By Jessica Resnick-Ault

NEW YORK (Reuters) - Oil prices tumbled 4 percent on Tuesday after Saudi Oil Minister Ali Al-Naimi ruled out production cuts, and extended losses after settlement when a U.S. industry trade group API said domestic crude stockpiles swelled by more than twice what analysts had expected.

Crude slid as Al-Naimi, at a conference in Houston, restated the kingdom's rationale for maintaining output was that demand would absorb excess crude that has crushed prices over the past 20 months.

Big oil exporters Saudi Arabia and Russia have proposed to freeze output at January levels, which were near record highs, but only if other producers also do the same.

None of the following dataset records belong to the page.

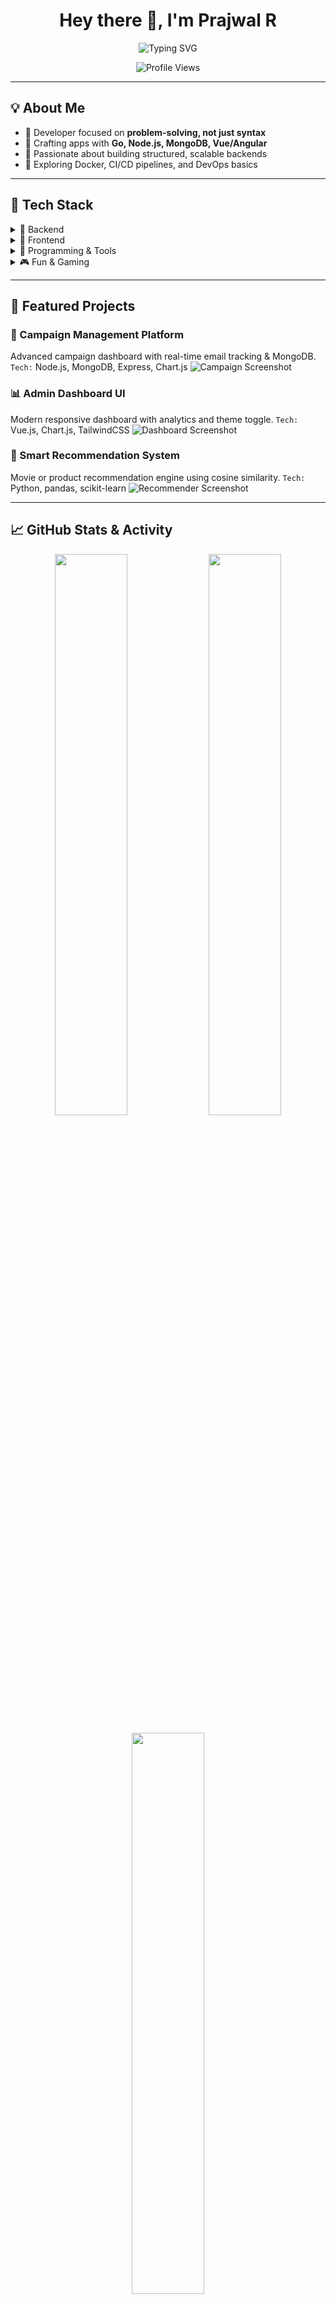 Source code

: <h1 align="center">Hey there 👋, I'm Prajwal R</h1>

<p align="center">
  <img src="https://readme-typing-svg.demolab.com?font=JetBrains+Mono&weight=600&pause=1000&color=0FFF95&center=true&vCenter=true&width=450&lines=Full-Stack+Web+Developer;Backend+%7C+Frontend+%7C+Database;Building+ideas+into+impactful+solutions" alt="Typing SVG" />
</p>

<p align="center">
  <img src="https://komarev.com/ghpvc/?username=prajwalrdev&style=flat-square&color=blue" alt="Profile Views" />
</p>

---

## 💡 About Me

* 🔭 Developer focused on **problem-solving, not just syntax**
* 🚀 Crafting apps with **Go, Node.js, MongoDB, Vue/Angular**
* 🧠 Passionate about building structured, scalable backends
* 🧪 Exploring Docker, CI/CD pipelines, and DevOps basics

---

## 💼 Tech Stack

<details>
<summary>🧠 Backend</summary>

![NodeJS](https://img.shields.io/badge/node.js-6DA55F?style=for-the-badge\&logo=node.js\&logoColor=white) ![Express.js](https://img.shields.io/badge/express.js-%23404d59.svg?style=for-the-badge\&logo=express\&logoColor=%2361DAFB) ![Nodemon](https://img.shields.io/badge/NODEMON-%23323330.svg?style=for-the-badge\&logo=nodemon\&logoColor=%BBDEAD) ![MongoDB](https://img.shields.io/badge/MongoDB-%234ea94b.svg?style=for-the-badge\&logo=mongodb\&logoColor=white) ![MySQL](https://img.shields.io/badge/mysql-4479A1.svg?style=for-the-badge\&logo=mysql\&logoColor=white) ![EJS](https://img.shields.io/badge/ejs-%23B4CA65.svg?style=for-the-badge\&logo=ejs\&logoColor=black) ![Kubernetes](https://img.shields.io/badge/kubernetes-%23326ce5.svg?style=for-the-badge\&logo=kubernetes\&logoColor=white) ![AWS](https://img.shields.io/badge/AWS-%23FF9900.svg?style=for-the-badge\&logo=amazon-aws\&logoColor=white)

</details>

<details>
<summary>🎨 Frontend</summary>

![HTML5](https://img.shields.io/badge/html5-%23E34F26.svg?style=for-the-badge\&logo=html5\&logoColor=white) ![CSS3](https://img.shields.io/badge/css3-%231572B6.svg?style=for-the-badge\&logo=css3\&logoColor=white) ![JavaScript](https://img.shields.io/badge/javascript-%23323330.svg?style=for-the-badge\&logo=javascript\&logoColor=%23F7DF1E) ![Next JS](https://img.shields.io/badge/Next-black?style=for-the-badge\&logo=next.js\&logoColor=white) ![TailwindCSS](https://img.shields.io/badge/tailwindcss-%2338B2AC.svg?style=for-the-badge\&logo=tailwind-css\&logoColor=white) ![Figma](https://img.shields.io/badge/figma-%23F24E1E.svg?style=for-the-badge\&logo=figma\&logoColor=white)

</details>

<details>
<summary>🧪 Programming & Tools</summary>

![C](https://img.shields.io/badge/c-%2300599C.svg?style=for-the-badge\&logo=c\&logoColor=white) ![C++](https://img.shields.io/badge/c++-%2300599C.svg?style=for-the-badge\&logo=c%2B%2B\&logoColor=white) ![Python](https://img.shields.io/badge/python-3670A0?style=for-the-badge\&logo=python\&logoColor=ffdd54) ![Matplotlib](https://img.shields.io/badge/Matplotlib-%23ffffff.svg?style=for-the-badge\&logo=Matplotlib\&logoColor=black) ![NumPy](https://img.shields.io/badge/numpy-%23013243.svg?style=for-the-badge\&logo=numpy\&logoColor=white) ![Scipy](https://img.shields.io/badge/SciPy-%230C55A5.svg?style=for-the-badge\&logo=scipy\&logoColor=%white) ![AssemblyScript](https://img.shields.io/badge/assembly%20script-%23000000.svg?style=for-the-badge\&logo=assemblyscript\&logoColor=white) ![Git](https://img.shields.io/badge/git-%23F05033.svg?style=for-the-badge\&logo=git\&logoColor=white) ![GitHub](https://img.shields.io/badge/github-%23121011.svg?style=for-the-badge\&logo=github\&logoColor=white) ![Postman](https://img.shields.io/badge/Postman-FF6C37?style=for-the-badge\&logo=postman\&logoColor=white)

</details>

<details>
<summary>🎮 Fun & Gaming</summary>

![nVIDIA](https://img.shields.io/badge/nVIDIA-%2376B900.svg?style=for-the-badge\&logo=nVIDIA\&logoColor=white) ![Riot Games](https://img.shields.io/badge/riotgames-D32936.svg?style=for-the-badge\&logo=riotgames\&logoColor=white) ![Unity](https://img.shields.io/badge/unity-%23000000.svg?style=for-the-badge\&logo=unity\&logoColor=white) ![Xbox](https://img.shields.io/badge/xbox-%23107C10.svg?style=for-the-badge\&logo=xbox\&logoColor=white) ![Steam](https://img.shields.io/badge/steam-%23000000.svg?style=for-the-badge\&logo=steam\&logoColor=white)

</details>

---

## 🌟 Featured Projects

### 🔐 Campaign Management Platform

Advanced campaign dashboard with real-time email tracking & MongoDB.
`Tech:` Node.js, MongoDB, Express, Chart.js
![Campaign Screenshot](https://github.com/prajwalrdev/campaign-dashboard/blob/main/screenshots/dashboard.png?raw=true)

### 📊 Admin Dashboard UI

Modern responsive dashboard with analytics and theme toggle.
`Tech:` Vue.js, Chart.js, TailwindCSS
![Dashboard Screenshot](https://github.com/prajwalrdev/admin-ui/blob/main/screenshots/admin.png?raw=true)

### 🧠 Smart Recommendation System

Movie or product recommendation engine using cosine similarity.
`Tech:` Python, pandas, scikit-learn
![Recommender Screenshot](https://github.com/prajwalrdev/movie-recommender/blob/main/screenshots/result.png?raw=true)

---

## 📈 GitHub Stats & Activity

<p align="center">
  <img src="https://github-readme-stats.vercel.app/api?username=prajwalrdev&show_icons=true&theme=radical&hide_border=true" width="48%" />
  <img src="https://streak-stats.demolab.com?user=prajwalrdev&theme=radical&hide_border=true" width="48%" />
</p>

<p align="center">
  <img src="https://github-readme-stats.vercel.app/api/top-langs/?username=prajwalrdev&layout=compact&theme=radical&hide_border=true" width="48%" />
</p>

---

## 🏆 Dev Activity & Milestones

[![Trophy](https://github-profile-trophy.vercel.app/?username=prajwalrdev\&theme=gruvbox\&no-frame=true\&column=7)](https://github.com/ryo-ma/github-profile-trophy)

![Activity Graph](https://github-readme-activity-graph.vercel.app/graph?username=prajwalrdev\&theme=react-dark)

---

## 🔥 Real-Time Contributions

<p align="center">
  <picture>
    <source media="(prefers-color-scheme: dark)" srcset="https://raw.githubusercontent.com/prajwalrdev/prajwalrdev/output/github-contribution-grid-snake-dark.svg">
    <img alt="github contribution snake animation" src="https://raw.githubusercontent.com/prajwalrdev/prajwalrdev/output/github-contribution-grid-snake.svg" />
  </picture>
</p>

> ⚙️ Automatically updated daily via GitHub Actions with custom palette: `neon-ocean`

---

## 📘 Learning Journey

* [x] Built scalable Express + Mongo APIs
* [x] Learned Vue basics and component reuse
* [ ] Deploying Go APIs with Docker
* [ ] Testing with Jest and Supertest
* [ ] Building reusable NPM packages

---

## 📰 Latest Blog Posts

<!-- BLOG-POST-LIST:START -->

<!-- BLOG-POST-LIST:END -->

---

## 🔗 Connect with Me

[![LinkedIn](https://img.shields.io/badge/LinkedIn-blue?style=for-the-badge\&logo=linkedin\&logoColor=white)](https://linkedin.com/in/prajwalrdev)
[![GitHub](https://img.shields.io/badge/GitHub-000?style=for-the-badge\&logo=github\&logoColor=white)](https://github.com/prajwalrdev)
[![Email](https://img.shields.io/badge/Gmail-D14836?style=for-the-badge\&logo=gmail\&logoColor=white)](mailto:prajwal02024@gmail.com)

---

<p align="center">🚀 Let's collaborate and turn ideas into code!</p>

More meetings on the potential freezes will be held in March, al-Naimi told the IHS CERAweek conference in Houston.

An estimated 1 million to 2 million barrels of oil are being produced daily in excess of demand, and analysts and traders remained skeptical that the freeze will erase the big global supply glut.

Benchmark Brent crude futures <LCOc1> settled down $1.42, or 4 percent, at $33.27 a barrel, while U.S. crude futures <CLc1> fell $1.52, or 4.6 percent, to $31.87 a barrel.

The American Petroleum Institute (API) said crude inventories rose 7.1 million barrels in the week to Feb. 19 to 506.2 million, far exceeding analysts' expectations for an increase of 3.4 million barrels. Crude stocks at the Cushing, Oklahoma, delivery hub rose by 307,000 barrels, API said. The U.S. Energy Information Administration will report official inventory data on Wednesday morning. [EIA/S]

After the API report, Brent sank further to $32.92 at 4:47 EST, and U.S. crude fell to $31.30 a barrel.

"Saudi Arabia is going to continue pumping - that's the bottom line," said Tariq Zahir, managing member of Tyche Capital Advisors in Laurel Hollow, New York. "The level of trust is not there to implement cuts.".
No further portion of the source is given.